Let’s Talk

  2016 will be a comedic tour de force.  If I told you that one political party had two Cuban-Americans, a Black and a woman among its candidates you would assume it was the Democrat party.  And if I told you the other party had two white grandparents running (and one white grandfather warming in the bullpen) you would assume it was the Republicans.  We are off to a fast but unorthodox start.
  Apparently the so-called “Confederate” flag should be banned from any public display because it is a symbol of slavery and because it disequilibrates the sensibilities of many who might gaze upon it.  What I find strange is that there is a far more powerful symbol of slavery and Black repression that everyone seems to ignore…the Democrat Party!
  The Democrats defended legal slavery to the bitter end of the Civil War which occurred at Appomattox Court House in April 1865.  For the next 100 years the Democrat Party engaged in and defended mightily: Jim Crow, segregation, Black voter suppression, lynching, “separate but equal” (read: unequal) treatment of Blacks and minimal education for Black citizens.  Not for nothing is the Democrat Party credo: Keep the people ignorant and dependent.  In 1964 and 1965 the Congress passed the Civil Rights and Voter Rights Acts.  Interesting, but not surprising, you should note that a higher percentage of Republicans in the Congress supported this important legislation than did Democrats.

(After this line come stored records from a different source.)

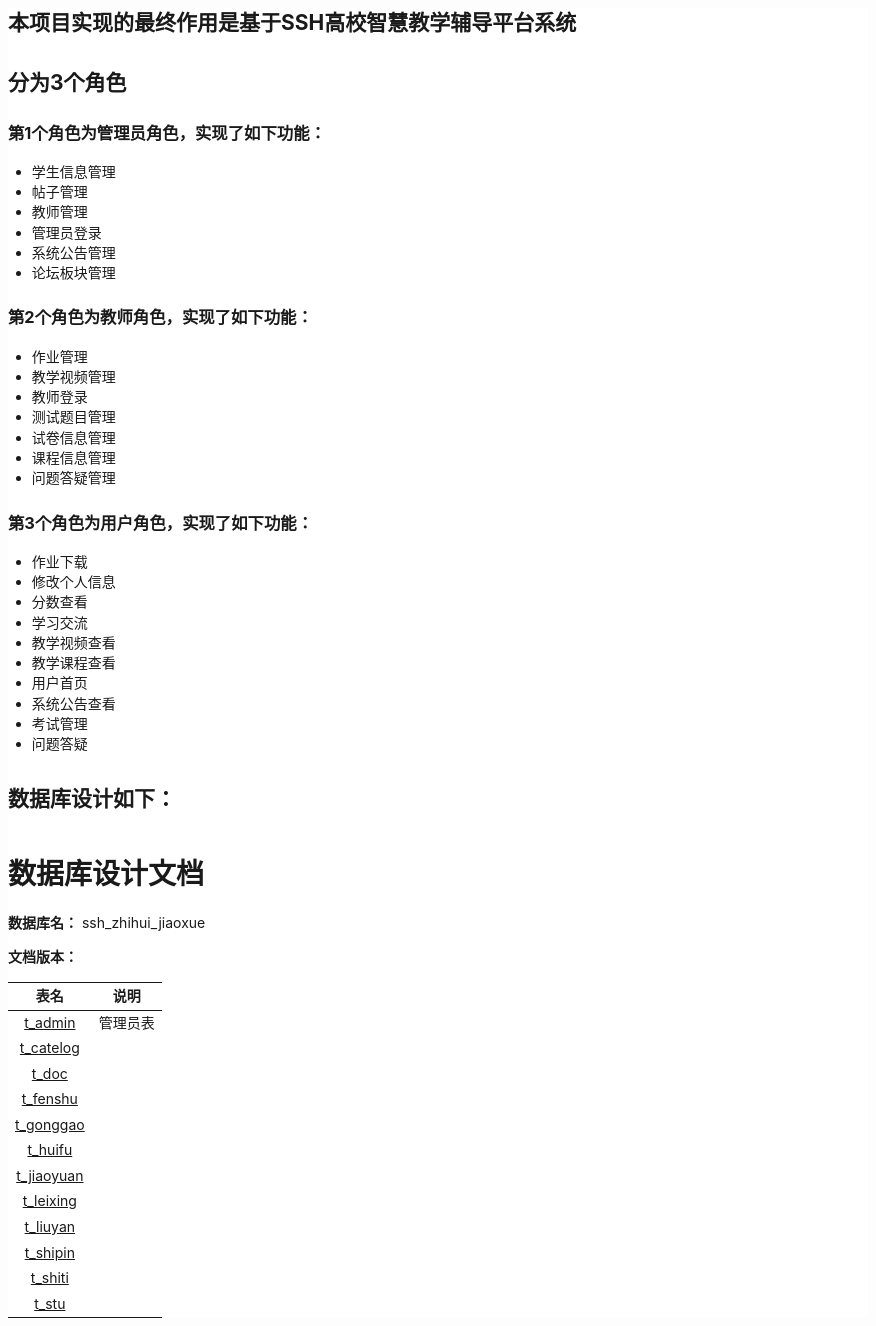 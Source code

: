 ## 本项目实现的最终作用是基于SSH高校智慧教学辅导平台系统
## 分为3个角色
### 第1个角色为管理员角色，实现了如下功能：
 - 学生信息管理
 - 帖子管理
 - 教师管理
 - 管理员登录
 - 系统公告管理
 - 论坛板块管理
### 第2个角色为教师角色，实现了如下功能：
 - 作业管理
 - 教学视频管理
 - 教师登录
 - 测试题目管理
 - 试卷信息管理
 - 课程信息管理
 - 问题答疑管理
### 第3个角色为用户角色，实现了如下功能：
 - 作业下载
 - 修改个人信息
 - 分数查看
 - 学习交流
 - 教学视频查看
 - 教学课程查看
 - 用户首页
 - 系统公告查看
 - 考试管理
 - 问题答疑
## 数据库设计如下：
# 数据库设计文档

**数据库名：** ssh_zhihui_jiaoxue

**文档版本：** 


| 表名                  | 说明       |
| :---: | :---: |
| [t_admin](#t_admin) | 管理员表 |
| [t_catelog](#t_catelog) |  |
| [t_doc](#t_doc) |  |
| [t_fenshu](#t_fenshu) |  |
| [t_gonggao](#t_gonggao) |  |
| [t_huifu](#t_huifu) |  |
| [t_jiaoyuan](#t_jiaoyuan) |  |
| [t_leixing](#t_leixing) |  |
| [t_liuyan](#t_liuyan) |  |
| [t_shipin](#t_shipin) |  |
| [t_shiti](#t_shiti) |  |
| [t_stu](#t_stu) |  | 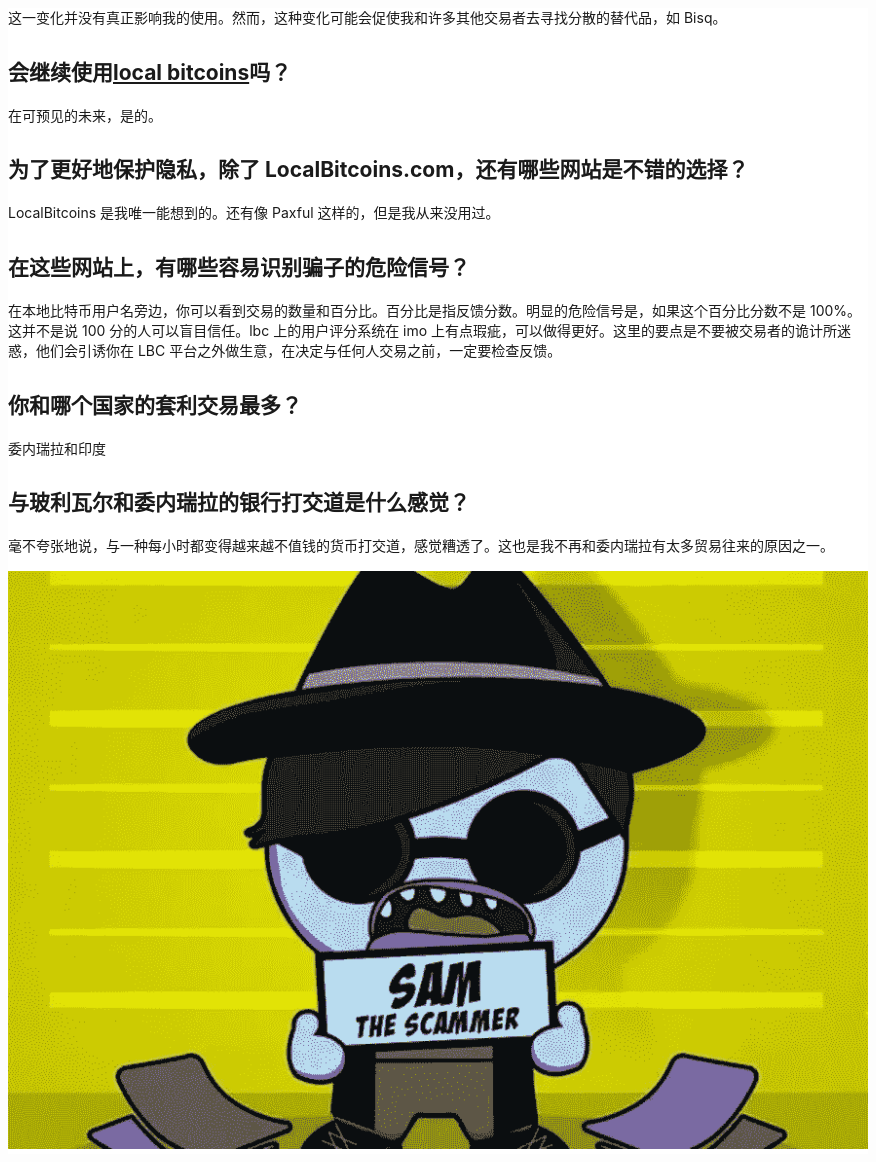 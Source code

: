 这一变化并没有真正影响我的使用。然而，这种变化可能会促使我和许多其他交易者去寻找分散的替代品，如 Bisq。

## **会继续使用**[**local bitcoins**](https://localbitcoins.com/)**吗？**

在可预见的未来，是的。

## 为了更好地保护隐私，除了 LocalBitcoins.com，还有哪些网站是不错的选择？

LocalBitcoins 是我唯一能想到的。还有像 Paxful 这样的，但是我从来没用过。

## **在这些网站上，有哪些容易识别骗子的危险信号？**

在本地比特币用户名旁边，你可以看到交易的数量和百分比。百分比是指反馈分数。明显的危险信号是，如果这个百分比分数不是 100%。这并不是说 100 分的人可以盲目信任。lbc 上的用户评分系统在 imo 上有点瑕疵，可以做得更好。这里的要点是不要被交易者的诡计所迷惑，他们会引诱你在 LBC 平台之外做生意，在决定与任何人交易之前，一定要检查反馈。

## **你和哪个国家的套利交易最多？**

委内瑞拉和印度

## 与玻利瓦尔和委内瑞拉的银行打交道是什么感觉？

毫不夸张地说，与一种每小时都变得越来越不值钱的货币打交道，感觉糟透了。这也是我不再和委内瑞拉有太多贸易往来的原因之一。

![](img/f759fe9dc87c4c14674e5b5143092a01.png)
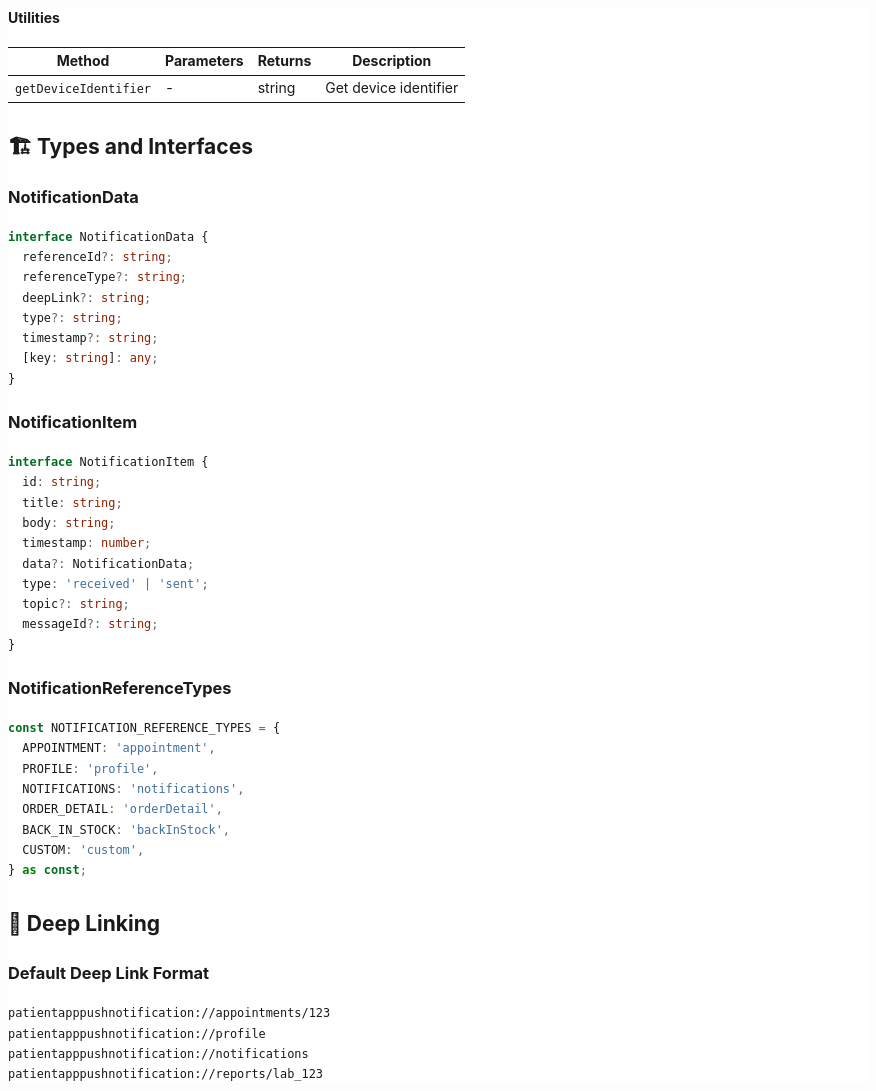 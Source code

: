 #### Utilities

| Method | Parameters | Returns | Description |
|--------|------------|---------|-------------|
| `getDeviceIdentifier` | - | string | Get device identifier |

## 🏗️ Types and Interfaces

### NotificationData
```typescript
interface NotificationData {
  referenceId?: string;
  referenceType?: string;
  deepLink?: string;
  type?: string;
  timestamp?: string;
  [key: string]: any;
}
```

### NotificationItem
```typescript
interface NotificationItem {
  id: string;
  title: string;
  body: string;
  timestamp: number;
  data?: NotificationData;
  type: 'received' | 'sent';
  topic?: string;
  messageId?: string;
}
```

### NotificationReferenceTypes
```typescript
const NOTIFICATION_REFERENCE_TYPES = {
  APPOINTMENT: 'appointment',
  PROFILE: 'profile',
  NOTIFICATIONS: 'notifications',
  ORDER_DETAIL: 'orderDetail',
  BACK_IN_STOCK: 'backInStock',
  CUSTOM: 'custom',
} as const;
```

## 🔗 Deep Linking

### Default Deep Link Format
```
patientapppushnotification://appointments/123
patientapppushnotification://profile
patientapppushnotification://notifications
patientapppushnotification://reports/lab_123
```
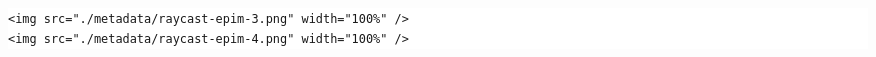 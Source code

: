     <img src="./metadata/raycast-epim-3.png" width="100%" />
    <img src="./metadata/raycast-epim-4.png" width="100%" />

  Then LBJ announced the Great Society and his War on Poverty which have been anything but great and wildly unsuccessful respectively.  Thomas Sowell observed that if LBJ had gone to the Ku Klux Klan and asked them to design a policy that would destroy the Black family they would have produced the Great Society.  And since that time the Democrat inspired and Democrat operated not so Great Society has created a de facto slavery of the poor, especially poor Blacks.
So why not simply ban the Democrat Party as a symbol of Black suppression for 185 years.
Just a thought.
Grab the popcorn and watch the election year unfold.